Meta’s Movie Gen looks like a huge leap forward for AI video (but you can’t use it yet)

At this point, you probably either love the idea of making realistic videos with generative AI, or you think it’s a morally bankrupt endeavor that devalues artists and will usher in a disastrous era of deepfakes we’ll never escape from. It’s hard to find middle ground. Meta isn’t going to change minds with Movie Gen, its latest video creation AI model, but no matter what you think of AI media creation, it could end up being a significant milestone for the industry.

Movie Gen can produce realistic videos alongside music and sound effects at 16 fps or 24 fps at up to 1080p (upscaled from 768 by 768 pixels). It can also generative personalized videos if you upload a photo, and crucially, it appears to be easy to edit videos using simple text commands. Notably, it can also edit normal, non-AI videos with text. It’s easy to imagine how that could be useful for cleaning up something you’ve shot on your phone for Instagram. Movie Gen is just purely research at the moment —Meta won’t be releasing it to the public, so we have a bit of time to think about what it all means.

The company describes Movie Gen as its “third wave” of generative AI research, following its initial media creation tools like Make-A-Scene, as well as more recent offerings using its Llama AI model.

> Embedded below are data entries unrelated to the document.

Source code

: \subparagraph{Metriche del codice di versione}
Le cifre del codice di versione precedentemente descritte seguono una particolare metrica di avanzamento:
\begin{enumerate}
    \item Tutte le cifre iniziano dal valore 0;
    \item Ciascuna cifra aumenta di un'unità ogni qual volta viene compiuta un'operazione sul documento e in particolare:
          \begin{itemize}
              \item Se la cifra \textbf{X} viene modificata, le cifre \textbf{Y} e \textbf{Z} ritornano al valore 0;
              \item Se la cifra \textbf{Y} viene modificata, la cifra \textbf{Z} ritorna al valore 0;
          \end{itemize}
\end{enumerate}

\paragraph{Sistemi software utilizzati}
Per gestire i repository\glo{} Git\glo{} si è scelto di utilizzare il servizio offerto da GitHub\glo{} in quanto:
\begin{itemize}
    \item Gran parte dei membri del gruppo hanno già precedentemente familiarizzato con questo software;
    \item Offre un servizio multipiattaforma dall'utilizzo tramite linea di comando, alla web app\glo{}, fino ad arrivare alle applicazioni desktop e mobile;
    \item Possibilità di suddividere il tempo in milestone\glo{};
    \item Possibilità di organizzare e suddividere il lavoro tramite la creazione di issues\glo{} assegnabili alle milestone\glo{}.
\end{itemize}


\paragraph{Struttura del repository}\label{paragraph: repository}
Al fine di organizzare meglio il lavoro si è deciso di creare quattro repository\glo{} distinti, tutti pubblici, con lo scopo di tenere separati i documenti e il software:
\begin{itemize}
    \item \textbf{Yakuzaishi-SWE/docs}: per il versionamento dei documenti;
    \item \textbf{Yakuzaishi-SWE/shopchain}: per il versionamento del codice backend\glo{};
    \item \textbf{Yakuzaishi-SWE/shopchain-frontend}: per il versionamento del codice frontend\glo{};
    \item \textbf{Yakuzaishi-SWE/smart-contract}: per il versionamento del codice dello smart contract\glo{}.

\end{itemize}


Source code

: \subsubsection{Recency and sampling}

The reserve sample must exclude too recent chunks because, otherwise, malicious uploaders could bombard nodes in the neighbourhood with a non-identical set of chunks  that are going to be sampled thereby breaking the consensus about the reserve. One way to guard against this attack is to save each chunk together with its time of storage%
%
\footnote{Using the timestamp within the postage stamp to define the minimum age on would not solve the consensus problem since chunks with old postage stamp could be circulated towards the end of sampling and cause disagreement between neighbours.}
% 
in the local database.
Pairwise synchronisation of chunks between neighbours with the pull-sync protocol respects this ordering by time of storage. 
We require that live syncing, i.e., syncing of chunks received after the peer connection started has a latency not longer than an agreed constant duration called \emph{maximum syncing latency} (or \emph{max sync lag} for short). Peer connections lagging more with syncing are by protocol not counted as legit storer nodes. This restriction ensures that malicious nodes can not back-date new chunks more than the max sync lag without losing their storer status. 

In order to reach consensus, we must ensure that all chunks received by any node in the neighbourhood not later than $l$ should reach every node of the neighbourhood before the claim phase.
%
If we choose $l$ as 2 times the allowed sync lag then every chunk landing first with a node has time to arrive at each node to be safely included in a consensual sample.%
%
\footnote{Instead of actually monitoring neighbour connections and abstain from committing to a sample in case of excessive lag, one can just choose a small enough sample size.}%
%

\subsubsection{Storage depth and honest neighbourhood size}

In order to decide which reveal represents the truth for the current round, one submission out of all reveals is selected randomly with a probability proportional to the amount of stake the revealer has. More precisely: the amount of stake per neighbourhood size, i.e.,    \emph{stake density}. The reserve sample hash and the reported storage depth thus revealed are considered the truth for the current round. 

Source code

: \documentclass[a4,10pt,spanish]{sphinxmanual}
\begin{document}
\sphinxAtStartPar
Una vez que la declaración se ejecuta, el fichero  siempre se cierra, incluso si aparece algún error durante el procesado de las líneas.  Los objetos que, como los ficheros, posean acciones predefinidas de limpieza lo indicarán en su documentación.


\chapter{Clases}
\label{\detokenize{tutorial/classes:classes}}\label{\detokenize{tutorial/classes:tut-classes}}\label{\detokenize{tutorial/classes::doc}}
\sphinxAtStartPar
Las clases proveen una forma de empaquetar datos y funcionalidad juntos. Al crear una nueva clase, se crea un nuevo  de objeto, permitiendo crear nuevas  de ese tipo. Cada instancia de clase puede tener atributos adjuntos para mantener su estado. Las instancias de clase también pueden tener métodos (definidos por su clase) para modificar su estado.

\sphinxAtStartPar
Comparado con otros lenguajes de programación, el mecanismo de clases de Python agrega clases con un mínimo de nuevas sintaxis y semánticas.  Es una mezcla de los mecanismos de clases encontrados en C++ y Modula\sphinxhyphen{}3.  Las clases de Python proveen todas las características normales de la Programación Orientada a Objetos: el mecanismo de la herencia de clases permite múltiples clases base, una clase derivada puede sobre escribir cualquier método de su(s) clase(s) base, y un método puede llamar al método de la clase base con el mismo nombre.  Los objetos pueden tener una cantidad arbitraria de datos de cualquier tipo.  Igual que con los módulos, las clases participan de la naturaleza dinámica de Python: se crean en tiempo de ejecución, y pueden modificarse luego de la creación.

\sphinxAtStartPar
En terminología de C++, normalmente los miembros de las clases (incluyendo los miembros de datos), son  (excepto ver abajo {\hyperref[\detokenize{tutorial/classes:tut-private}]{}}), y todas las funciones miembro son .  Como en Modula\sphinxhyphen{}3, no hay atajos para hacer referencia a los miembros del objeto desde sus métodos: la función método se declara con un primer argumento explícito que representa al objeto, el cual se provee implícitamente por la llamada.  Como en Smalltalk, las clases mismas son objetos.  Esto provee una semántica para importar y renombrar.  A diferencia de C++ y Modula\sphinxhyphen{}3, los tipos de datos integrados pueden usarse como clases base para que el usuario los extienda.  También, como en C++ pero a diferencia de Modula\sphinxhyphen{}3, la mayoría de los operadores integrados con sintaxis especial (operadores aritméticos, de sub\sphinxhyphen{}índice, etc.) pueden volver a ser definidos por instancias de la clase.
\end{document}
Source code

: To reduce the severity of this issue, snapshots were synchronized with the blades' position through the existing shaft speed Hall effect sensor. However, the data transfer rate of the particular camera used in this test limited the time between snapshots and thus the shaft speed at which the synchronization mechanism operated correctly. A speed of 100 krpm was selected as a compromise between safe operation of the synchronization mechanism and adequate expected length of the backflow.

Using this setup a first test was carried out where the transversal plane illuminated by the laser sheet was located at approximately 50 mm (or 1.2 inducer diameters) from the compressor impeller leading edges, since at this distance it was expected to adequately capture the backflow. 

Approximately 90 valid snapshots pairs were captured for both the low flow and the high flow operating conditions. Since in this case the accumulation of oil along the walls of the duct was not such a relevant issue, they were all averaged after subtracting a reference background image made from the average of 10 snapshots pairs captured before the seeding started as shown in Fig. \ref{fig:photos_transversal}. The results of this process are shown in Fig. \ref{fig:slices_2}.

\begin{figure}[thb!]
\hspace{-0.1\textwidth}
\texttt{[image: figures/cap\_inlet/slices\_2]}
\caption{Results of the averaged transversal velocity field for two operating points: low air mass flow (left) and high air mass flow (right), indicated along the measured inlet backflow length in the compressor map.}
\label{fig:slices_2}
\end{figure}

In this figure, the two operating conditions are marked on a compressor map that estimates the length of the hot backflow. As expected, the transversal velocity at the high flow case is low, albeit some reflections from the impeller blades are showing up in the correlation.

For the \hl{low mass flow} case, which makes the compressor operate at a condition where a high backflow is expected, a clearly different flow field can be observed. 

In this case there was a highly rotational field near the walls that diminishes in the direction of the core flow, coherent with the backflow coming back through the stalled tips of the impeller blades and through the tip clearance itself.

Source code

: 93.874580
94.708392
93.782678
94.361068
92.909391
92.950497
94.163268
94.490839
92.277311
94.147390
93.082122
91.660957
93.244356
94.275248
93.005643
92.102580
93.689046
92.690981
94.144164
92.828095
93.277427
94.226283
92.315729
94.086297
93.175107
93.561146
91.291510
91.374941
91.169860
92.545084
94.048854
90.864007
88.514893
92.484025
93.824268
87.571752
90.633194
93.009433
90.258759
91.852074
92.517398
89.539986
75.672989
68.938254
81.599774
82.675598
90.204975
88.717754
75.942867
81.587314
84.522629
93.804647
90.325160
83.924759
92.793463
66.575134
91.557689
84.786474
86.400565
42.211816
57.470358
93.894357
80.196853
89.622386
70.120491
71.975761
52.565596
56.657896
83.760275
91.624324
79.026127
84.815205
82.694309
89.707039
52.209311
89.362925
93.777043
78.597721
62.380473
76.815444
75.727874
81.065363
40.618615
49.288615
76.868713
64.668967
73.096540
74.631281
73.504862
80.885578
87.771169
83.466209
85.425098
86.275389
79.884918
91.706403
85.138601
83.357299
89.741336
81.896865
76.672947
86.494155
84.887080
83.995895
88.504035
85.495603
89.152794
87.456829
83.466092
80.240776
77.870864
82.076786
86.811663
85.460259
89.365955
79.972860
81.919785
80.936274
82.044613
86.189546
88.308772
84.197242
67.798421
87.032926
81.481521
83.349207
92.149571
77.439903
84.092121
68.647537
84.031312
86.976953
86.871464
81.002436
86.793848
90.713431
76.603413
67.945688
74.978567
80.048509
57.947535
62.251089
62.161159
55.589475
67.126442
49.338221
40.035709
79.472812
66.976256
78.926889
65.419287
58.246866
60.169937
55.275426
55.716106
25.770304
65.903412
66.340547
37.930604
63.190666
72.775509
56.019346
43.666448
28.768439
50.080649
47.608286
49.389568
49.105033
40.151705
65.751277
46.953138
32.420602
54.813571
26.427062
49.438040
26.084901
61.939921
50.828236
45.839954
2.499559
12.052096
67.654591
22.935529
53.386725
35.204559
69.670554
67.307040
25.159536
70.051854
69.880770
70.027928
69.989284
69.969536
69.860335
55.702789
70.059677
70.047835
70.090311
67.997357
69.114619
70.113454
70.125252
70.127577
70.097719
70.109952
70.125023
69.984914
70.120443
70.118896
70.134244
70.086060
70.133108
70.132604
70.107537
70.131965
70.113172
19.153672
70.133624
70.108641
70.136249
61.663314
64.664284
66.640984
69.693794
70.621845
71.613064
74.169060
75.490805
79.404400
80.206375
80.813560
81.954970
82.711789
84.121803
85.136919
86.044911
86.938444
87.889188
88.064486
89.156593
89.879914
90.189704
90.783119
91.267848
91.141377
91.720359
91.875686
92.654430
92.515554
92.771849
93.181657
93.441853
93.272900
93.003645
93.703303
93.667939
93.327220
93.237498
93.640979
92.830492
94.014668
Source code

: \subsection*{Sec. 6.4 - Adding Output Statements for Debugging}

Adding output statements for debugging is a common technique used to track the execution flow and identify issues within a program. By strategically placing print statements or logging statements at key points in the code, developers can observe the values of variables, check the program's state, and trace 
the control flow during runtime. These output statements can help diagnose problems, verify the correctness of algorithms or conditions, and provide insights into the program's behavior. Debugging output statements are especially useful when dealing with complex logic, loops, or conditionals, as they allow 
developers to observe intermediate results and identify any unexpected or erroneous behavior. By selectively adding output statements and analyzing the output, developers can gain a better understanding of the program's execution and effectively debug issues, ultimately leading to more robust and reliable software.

It’s powered by a 30 billion parameter transformer model that can make 16 second-long 16 fps videos, or 10-second long 24 fps footage. It also has a 13 billion parameter audio model that can make 45 seconds of 48kHz of content like “ambient sound, sound effects (Foley), and instrumental background music” synchronized to video. There’s no synchronized voice support yet “due to our design choices,” the Movie Gen team wrote in their research paper.

Meta says Movie Gen was initially trained on “a combination of licensed and publicly available datasets,” including around 100 million videos, a billion images and a million hours of audio. The company’s language is a bit fuzzy when it comes to sourcing — Meta has already admitted to training its AI models on data from every Australian user’s account, it’s even less clear what the company is using outside of its own products.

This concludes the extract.